Collected data
----

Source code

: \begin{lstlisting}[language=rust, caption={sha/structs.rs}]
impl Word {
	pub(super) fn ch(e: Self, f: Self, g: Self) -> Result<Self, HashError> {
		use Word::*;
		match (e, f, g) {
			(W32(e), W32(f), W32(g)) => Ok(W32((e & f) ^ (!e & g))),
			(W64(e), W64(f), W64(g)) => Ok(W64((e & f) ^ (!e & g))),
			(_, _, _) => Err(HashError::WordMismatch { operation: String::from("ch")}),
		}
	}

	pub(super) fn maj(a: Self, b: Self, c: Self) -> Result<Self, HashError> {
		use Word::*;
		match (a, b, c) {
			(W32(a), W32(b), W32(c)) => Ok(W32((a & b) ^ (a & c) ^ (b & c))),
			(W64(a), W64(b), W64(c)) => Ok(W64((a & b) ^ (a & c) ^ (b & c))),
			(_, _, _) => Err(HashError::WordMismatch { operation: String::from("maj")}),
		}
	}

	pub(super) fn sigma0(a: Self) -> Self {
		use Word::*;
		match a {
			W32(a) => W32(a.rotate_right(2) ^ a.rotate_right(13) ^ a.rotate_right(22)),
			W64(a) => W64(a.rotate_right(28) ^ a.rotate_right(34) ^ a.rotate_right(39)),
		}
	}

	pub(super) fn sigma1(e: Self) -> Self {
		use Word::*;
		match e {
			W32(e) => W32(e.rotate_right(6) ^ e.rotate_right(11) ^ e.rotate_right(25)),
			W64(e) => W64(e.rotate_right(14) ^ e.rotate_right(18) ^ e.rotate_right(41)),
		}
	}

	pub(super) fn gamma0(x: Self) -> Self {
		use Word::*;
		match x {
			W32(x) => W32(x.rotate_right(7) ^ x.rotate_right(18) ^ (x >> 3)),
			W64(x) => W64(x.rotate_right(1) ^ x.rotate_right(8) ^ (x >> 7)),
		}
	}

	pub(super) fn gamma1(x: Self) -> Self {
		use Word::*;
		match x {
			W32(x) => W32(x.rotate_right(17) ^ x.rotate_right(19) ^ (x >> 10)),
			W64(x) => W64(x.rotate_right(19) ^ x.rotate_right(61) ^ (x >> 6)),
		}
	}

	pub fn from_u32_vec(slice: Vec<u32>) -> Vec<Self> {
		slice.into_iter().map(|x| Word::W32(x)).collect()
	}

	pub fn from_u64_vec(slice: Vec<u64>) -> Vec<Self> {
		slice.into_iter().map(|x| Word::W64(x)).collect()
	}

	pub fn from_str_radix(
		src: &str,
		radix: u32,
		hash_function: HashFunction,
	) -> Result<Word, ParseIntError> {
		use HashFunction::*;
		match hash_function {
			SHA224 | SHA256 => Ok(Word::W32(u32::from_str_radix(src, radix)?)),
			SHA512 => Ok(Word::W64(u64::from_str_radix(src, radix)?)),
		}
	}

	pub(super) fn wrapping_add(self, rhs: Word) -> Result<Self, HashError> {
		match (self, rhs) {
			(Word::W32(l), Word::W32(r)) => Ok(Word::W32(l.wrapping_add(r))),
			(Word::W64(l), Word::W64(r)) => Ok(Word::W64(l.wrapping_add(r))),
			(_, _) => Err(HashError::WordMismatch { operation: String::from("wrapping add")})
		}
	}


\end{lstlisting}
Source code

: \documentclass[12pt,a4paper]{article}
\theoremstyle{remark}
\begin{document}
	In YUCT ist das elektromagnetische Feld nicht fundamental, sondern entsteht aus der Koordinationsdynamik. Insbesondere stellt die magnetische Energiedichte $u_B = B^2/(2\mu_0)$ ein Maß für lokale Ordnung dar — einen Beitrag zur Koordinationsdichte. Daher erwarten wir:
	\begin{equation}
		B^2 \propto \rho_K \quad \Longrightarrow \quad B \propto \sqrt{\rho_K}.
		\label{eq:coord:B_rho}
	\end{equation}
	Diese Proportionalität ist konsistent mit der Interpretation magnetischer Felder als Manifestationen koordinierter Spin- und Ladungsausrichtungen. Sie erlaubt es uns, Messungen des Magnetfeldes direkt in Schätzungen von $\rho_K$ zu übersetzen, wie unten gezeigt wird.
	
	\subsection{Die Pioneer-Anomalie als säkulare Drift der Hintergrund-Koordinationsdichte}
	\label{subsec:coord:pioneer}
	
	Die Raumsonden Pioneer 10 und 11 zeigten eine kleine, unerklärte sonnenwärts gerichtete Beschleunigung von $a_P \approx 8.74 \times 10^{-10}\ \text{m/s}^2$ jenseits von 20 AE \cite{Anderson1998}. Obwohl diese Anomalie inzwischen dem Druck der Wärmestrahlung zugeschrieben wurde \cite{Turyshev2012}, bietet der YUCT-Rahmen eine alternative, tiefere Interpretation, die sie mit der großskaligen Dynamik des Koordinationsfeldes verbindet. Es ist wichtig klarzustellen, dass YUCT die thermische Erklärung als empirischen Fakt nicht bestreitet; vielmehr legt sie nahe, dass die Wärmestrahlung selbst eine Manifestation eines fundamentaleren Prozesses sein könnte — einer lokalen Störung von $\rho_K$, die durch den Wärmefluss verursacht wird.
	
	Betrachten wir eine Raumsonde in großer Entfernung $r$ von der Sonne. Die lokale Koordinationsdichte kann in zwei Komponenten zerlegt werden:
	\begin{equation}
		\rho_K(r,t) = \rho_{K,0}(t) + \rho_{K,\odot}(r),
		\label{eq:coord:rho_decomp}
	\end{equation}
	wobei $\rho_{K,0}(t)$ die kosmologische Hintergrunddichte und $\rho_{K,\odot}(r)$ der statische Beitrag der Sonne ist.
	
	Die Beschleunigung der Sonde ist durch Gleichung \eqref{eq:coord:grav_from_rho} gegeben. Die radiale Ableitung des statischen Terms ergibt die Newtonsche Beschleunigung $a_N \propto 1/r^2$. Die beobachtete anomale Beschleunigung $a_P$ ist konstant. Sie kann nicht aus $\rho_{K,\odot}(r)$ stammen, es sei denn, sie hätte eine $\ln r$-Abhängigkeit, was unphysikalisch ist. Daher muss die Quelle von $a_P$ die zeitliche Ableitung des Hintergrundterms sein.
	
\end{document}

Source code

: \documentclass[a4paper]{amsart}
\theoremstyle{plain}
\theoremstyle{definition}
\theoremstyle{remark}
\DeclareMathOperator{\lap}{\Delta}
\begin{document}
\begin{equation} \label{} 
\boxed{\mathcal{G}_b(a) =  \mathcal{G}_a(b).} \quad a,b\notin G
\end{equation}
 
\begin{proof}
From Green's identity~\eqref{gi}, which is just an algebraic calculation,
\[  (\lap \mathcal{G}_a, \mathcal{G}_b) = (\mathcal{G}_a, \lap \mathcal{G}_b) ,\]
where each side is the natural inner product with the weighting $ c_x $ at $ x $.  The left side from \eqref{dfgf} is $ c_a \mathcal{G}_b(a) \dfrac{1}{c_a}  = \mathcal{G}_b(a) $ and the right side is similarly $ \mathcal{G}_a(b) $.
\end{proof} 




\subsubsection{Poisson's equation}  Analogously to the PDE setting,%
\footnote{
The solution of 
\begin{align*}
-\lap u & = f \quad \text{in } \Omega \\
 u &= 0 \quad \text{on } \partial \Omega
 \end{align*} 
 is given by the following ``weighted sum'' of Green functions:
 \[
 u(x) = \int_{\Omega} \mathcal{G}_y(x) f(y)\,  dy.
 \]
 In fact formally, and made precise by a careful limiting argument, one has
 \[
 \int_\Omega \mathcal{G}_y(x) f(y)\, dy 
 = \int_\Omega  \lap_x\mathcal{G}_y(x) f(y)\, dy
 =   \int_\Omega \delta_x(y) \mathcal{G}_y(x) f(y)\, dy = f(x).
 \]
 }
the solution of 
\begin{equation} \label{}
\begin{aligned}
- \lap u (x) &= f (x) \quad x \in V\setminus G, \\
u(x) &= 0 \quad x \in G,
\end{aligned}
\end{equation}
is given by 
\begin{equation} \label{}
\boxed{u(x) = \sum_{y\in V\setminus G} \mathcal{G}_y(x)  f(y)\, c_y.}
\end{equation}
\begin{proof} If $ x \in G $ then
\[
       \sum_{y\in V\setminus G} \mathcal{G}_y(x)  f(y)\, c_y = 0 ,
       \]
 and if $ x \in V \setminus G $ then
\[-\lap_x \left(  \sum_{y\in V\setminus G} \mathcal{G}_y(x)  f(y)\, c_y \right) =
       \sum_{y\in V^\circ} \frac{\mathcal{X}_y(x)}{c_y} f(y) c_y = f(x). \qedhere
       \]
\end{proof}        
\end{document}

----

**Try it**
Would you copy out exactly the lines above that start at the one containing "W64(x) => W64(x.rotate_right(1)" and end at the one containing "-> Result<Word, ParseIntError>", inclusive?

**Answer for this exercise**
			W64(x) => W64(x.rotate_right(1) ^ x.rotate_right(8) ^ (x >> 7)),
		}
	}

	pub(super) fn gamma1(x: Self) -> Self {
		use Word::*;
		match x {
			W32(x) => W32(x.rotate_right(17) ^ x.rotate_right(19) ^ (x >> 10)),
			W64(x) => W64(x.rotate_right(19) ^ x.rotate_right(61) ^ (x >> 6)),
		}
	}

	pub fn from_u32_vec(slice: Vec<u32>) -> Vec<Self> {
		slice.into_iter().map(|x| Word::W32(x)).collect()
	}

	pub fn from_u64_vec(slice: Vec<u64>) -> Vec<Self> {
		slice.into_iter().map(|x| Word::W64(x)).collect()
	}

	pub fn from_str_radix(
		src: &str,
		radix: u32,
		hash_function: HashFunction,
	) -> Result<Word, ParseIntError> {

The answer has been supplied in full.